Shopify Plus Partner Klaviyo Master Platinum Partner Full-Service eCommerce Agency

For Accurate Tracking, Better Optimization & Profitable Scaling

Google Ads is a key growth lever for Shopify stores , but only if the foundation is solid. A misconfigured setup leads to broken tracking, wasted ad spend, and unreliable ROAS.

Below are the six most essential Google Ads fixes every Shopify merchant should make before scaling.

1. Fix Broken or Duplicate Conversion Tracking

The Problem:
Many stores have Google Ads conversion tracking set up incorrectly, often with duplicate tags firing from both Shopify’s native integration and Google Tag Manager. This leads to double-counted purchases, inaccurate ROAS, and faulty bidding signals. Other stores are missing tracking altogether or sending incomplete order values.

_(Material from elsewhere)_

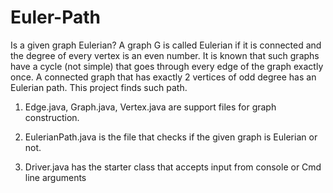 # Euler-Path
Is a given graph Eulerian?  A graph G is called Eulerian if it is connected and the degree of every vertex is an even number.  It is known that such graphs have a cycle (not simple) that goes through every edge of the graph exactly once. A connected graph that has exactly 2 vertices of odd  degree has an Eulerian path. This project finds such path.

1. Edge.java, Graph.java, Vertex.java are support files for graph construction.

2. EulerianPath.java is the file that checks if the given graph is Eulerian or not.

3. Driver.java has the starter class that accepts input from console or Cmd line arguments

Fix Broken or Duplicate Conversion Tracking

Tag Assistant reveals two separate Shopify Channel App tags firing on the checkout confirmation page.

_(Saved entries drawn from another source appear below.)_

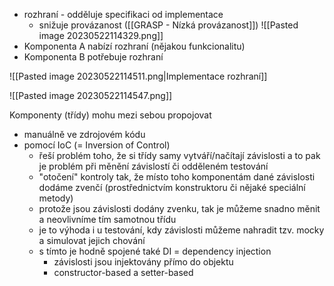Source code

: - rozhraní - odděluje specifikaci od implementace
	- snižuje provázanost ([[GRASP - Nízká provázanost]])
![[Pasted image 20230522114329.png]]
- Komponenta A nabízí rozhraní (nějakou funkcionalitu)
- Komponenta B potřebuje rozhraní

![[Pasted image 20230522114511.png|Implementace rozhraní]]

![[Pasted image 20230522114547.png]]

Komponenty (třídy) mohu mezi sebou propojovat
- manuálně ve zdrojovém kódu
- pomocí IoC (= Inversion of Control)
	- řeší problém toho, že si třídy samy vytváří/načítají závislosti a to pak je problém při měnění závislostí či odděleném testování
	- "otočení" kontroly tak, že místo toho komponentám dané závislosti dodáme zvenčí (prostřednictvím konstruktoru či nějaké speciální metody)
	- protože jsou závislosti dodány zvenku, tak je můžeme snadno měnit a neovlivníme tím samotnou třídu
	- je to výhoda i u testování, kdy závislosti můžeme nahradit tzv. mocky a simulovat jejich chování
	- s tímto je hodně spojené také DI = dependency injection
		- závislosti jsou injektovány přímo do objektu
		- constructor-based a setter-based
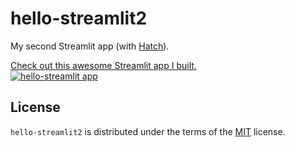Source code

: # hello-streamlit2

My second Streamlit app (with [Hatch](https://hatch.pypa.io/latest/)).

[Check out this awesome Streamlit app I built.<br>![hello-streamlit app](https://img.shields.io/badge/Framework-Streamlit-red?style=for-the-badge&logo=streamlit)](https://heiwa4126-hello2.streamlit.app/)

## License

`hello-streamlit2` is distributed under the terms of the [MIT](https://spdx.org/licenses/MIT.html) license.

The first tag includes all integrations, Google Ads, GA4, and Merchant Center, while the second tag contains only Merchant Center tracking.

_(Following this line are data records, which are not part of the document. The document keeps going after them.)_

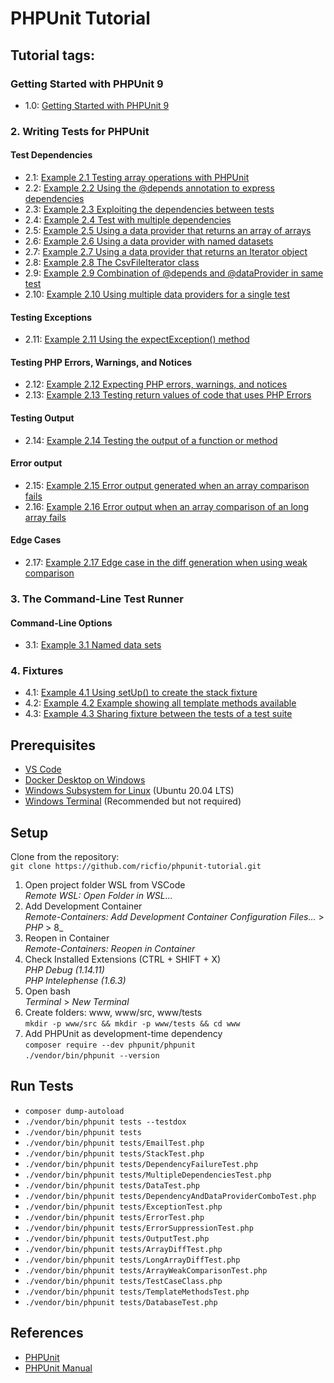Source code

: # PHPUnit Tutorial

## Tutorial tags:  

### Getting Started with PHPUnit 9
- 1.0: [Getting Started with PHPUnit 9](https://phpunit.de/getting-started/phpunit-9.html)

### 2. Writing Tests for PHPUnit

#### Test Dependencies
- 2.1: [Example 2.1 Testing array operations with PHPUnit](https://phpunit.readthedocs.io/en/9.5/writing-tests-for-phpunit.html#writing-tests-for-phpunit-examples-stacktest-php)
- 2.2: [Example 2.2 Using the @depends annotation to express dependencies](https://phpunit.readthedocs.io/en/9.5/writing-tests-for-phpunit.html#writing-tests-for-phpunit-examples-stacktest2-php)
- 2.3: [Example 2.3 Exploiting the dependencies between tests](https://phpunit.readthedocs.io/en/9.5/writing-tests-for-phpunit.html#writing-tests-for-phpunit-examples-dependencyfailuretest-php)
- 2.4: [Example 2.4 Test with multiple dependencies](https://phpunit.readthedocs.io/en/9.5/writing-tests-for-phpunit.html#writing-tests-for-phpunit-examples-multipledependencies-php)
- 2.5: [Example 2.5 Using a data provider that returns an array of arrays](https://phpunit.readthedocs.io/en/9.5/writing-tests-for-phpunit.html#writing-tests-for-phpunit-data-providers-examples-datatest-php)
- 2.6: [Example 2.6 Using a data provider with named datasets](https://phpunit.readthedocs.io/en/9.5/writing-tests-for-phpunit.html#writing-tests-for-phpunit-data-providers-examples-datatest1-php)
- 2.7: [Example 2.7 Using a data provider that returns an Iterator object](https://phpunit.readthedocs.io/en/9.5/writing-tests-for-phpunit.html#writing-tests-for-phpunit-data-providers-examples-datatest2-php)
- 2.8: [Example 2.8 The CsvFileIterator class](https://phpunit.readthedocs.io/en/9.5/writing-tests-for-phpunit.html#writing-tests-for-phpunit-data-providers-examples-csvfileiterator-php)
- 2.9: [Example 2.9 Combination of @depends and @dataProvider in same test](https://phpunit.readthedocs.io/en/9.5/writing-tests-for-phpunit.html#writing-tests-for-phpunit-data-providers-examples-dependencyanddataprovidercombo-php)
- 2.10: [Example 2.10 Using multiple data providers for a single test](https://phpunit.readthedocs.io/en/9.5/writing-tests-for-phpunit.html#writing-tests-for-phpunit-data-providers-examples2-datatest-php)

#### Testing Exceptions
- 2.11: [Example 2.11 Using the expectException() method](https://phpunit.readthedocs.io/en/9.5/writing-tests-for-phpunit.html#writing-tests-for-phpunit-exceptions-examples-exceptiontest-php)

#### Testing PHP Errors, Warnings, and Notices
- 2.12: [Example 2.12 Expecting PHP errors, warnings, and notices](https://phpunit.readthedocs.io/en/9.5/writing-tests-for-phpunit.html#writing-tests-for-phpunit-exceptions-examples-errortest-php)
- 2.13: [Example 2.13 Testing return values of code that uses PHP Errors](https://phpunit.readthedocs.io/en/9.5/writing-tests-for-phpunit.html#writing-tests-for-phpunit-exceptions-examples-triggererrorreturnvalue-php)

#### Testing Output
- 2.14: [Example 2.14 Testing the output of a function or method](https://phpunit.readthedocs.io/en/9.5/writing-tests-for-phpunit.html#writing-tests-for-phpunit-output-examples-outputtest-php)

#### Error output
- 2.15: [Example 2.15 Error output generated when an array comparison fails](https://phpunit.readthedocs.io/en/9.5/writing-tests-for-phpunit.html#writing-tests-for-phpunit-error-output-examples-arraydifftest-php)
- 2.16: [Example 2.16 Error output when an array comparison of an long array fails](https://phpunit.readthedocs.io/en/9.5/writing-tests-for-phpunit.html#writing-tests-for-phpunit-error-output-examples-longarraydifftest-php)

#### Edge Cases
- 2.17: [Example 2.17 Edge case in the diff generation when using weak comparison](https://phpunit.readthedocs.io/en/9.5/writing-tests-for-phpunit.html#writing-tests-for-phpunit-error-output-edge-cases-examples-arrayweakcomparisontest-php)

### 3. The Command-Line Test Runner

#### Command-Line Options
- 3.1: [Example 3.1 Named data sets](https://phpunit.readthedocs.io/en/9.5/textui.html#textui-examples-testcaseclass-php)

### 4. Fixtures
- 4.1: [Example 4.1 Using setUp() to create the stack fixture](https://phpunit.readthedocs.io/en/9.5/fixtures.html#fixtures-examples-stacktest-php)
- 4.2: [Example 4.2 Example showing all template methods available](https://phpunit.readthedocs.io/en/9.5/fixtures.html#fixtures-examples-templatemethodstest-php)
- 4.3: [Example 4.3 Sharing fixture between the tests of a test suite](fixtures-sharing-fixture-examples-databasetest-php)

## Prerequisites
- [VS Code](https://code.visualstudio.com/docs/setup/windows)
- [Docker Desktop on Windows](https://docs.docker.com/docker-for-windows/install/)
- [Windows Subsystem for Linux](https://docs.microsoft.com/windows/wsl) (Ubuntu 20.04 LTS)
- [Windows Terminal](https://docs.microsoft.com/en-us/windows/terminal/get-started) (Recommended but not required)

## Setup
Clone from the repository:  
`git clone https://github.com/ricfio/phpunit-tutorial.git`  

 1. Open project folder WSL from VSCode  
_Remote WSL: Open Folder in WSL..._  
 2. Add Development Container  
_Remote-Containers: Add Development Container Configuration Files..._ > _PHP_ > 8_  
 3. Reopen in Container  
_Remote-Containers: Reopen in Container_
 4. Check Installed Extensions (CTRL + SHIFT + X)  
_PHP Debug (1.14.11)_  
_PHP Intelephense (1.6.3)_  
 5. Open bash  
_Terminal_ > _New Terminal_
 6. Create folders: www, www/src, www/tests  
`mkdir -p www/src && mkdir -p www/tests && cd www`  
 7. Add PHPUnit as development-time dependency  
`composer require --dev phpunit/phpunit`  
`./vendor/bin/phpunit --version`  

## Run Tests  
- `composer dump-autoload`  
- `./vendor/bin/phpunit tests --testdox`  
- `./vendor/bin/phpunit tests`  
- `./vendor/bin/phpunit tests/EmailTest.php`  
- `./vendor/bin/phpunit tests/StackTest.php`  
- `./vendor/bin/phpunit tests/DependencyFailureTest.php`  
- `./vendor/bin/phpunit tests/MultipleDependenciesTest.php`  
- `./vendor/bin/phpunit tests/DataTest.php`  
- `./vendor/bin/phpunit tests/DependencyAndDataProviderComboTest.php`  
- `./vendor/bin/phpunit tests/ExceptionTest.php`  
- `./vendor/bin/phpunit tests/ErrorTest.php`  
- `./vendor/bin/phpunit tests/ErrorSuppressionTest.php`  
- `./vendor/bin/phpunit tests/OutputTest.php`  
- `./vendor/bin/phpunit tests/ArrayDiffTest.php`  
- `./vendor/bin/phpunit tests/LongArrayDiffTest.php`  
- `./vendor/bin/phpunit tests/ArrayWeakComparisonTest.php`  
- `./vendor/bin/phpunit tests/TestCaseClass.php`  
- `./vendor/bin/phpunit tests/TemplateMethodsTest.php`  
- `./vendor/bin/phpunit tests/DatabaseTest.php`  

## References
* [PHPUnit](https://phpunit.de/)
* [PHPUnit Manual](https://phpunit.readthedocs.io/en/9.5/)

This partial duplication indicates that Shopify’s Google & YouTube app has been initialized twice, or that an additional tag was left active from a previous setup (for example, a legacy feed or manual snippet).

As a result, the Google Ads conversion may be triggered twice, causing duplicate conversion reporting and inflated ROAS.

 

 

 

 

What to Do:

  • Use only one source of truth for purchase tracking (Shopify’s Google app or GTM , not both).
  • Run a test order and use Google Tag Assistant to ensure only one “purchase” tag fires.
  • In Google Ads, go to Tools > Conversions → keep only one active “Purchase” conversion marked as Primary.
  • Confirm conversion value (order total) and currency are correct and consistent with your store’s settings.

Why It Matters:
If you’re feeding Google inaccurate signals, Smart Bidding won’t know what’s working. This fix alone can significantly clean up your reporting and improve ad performance.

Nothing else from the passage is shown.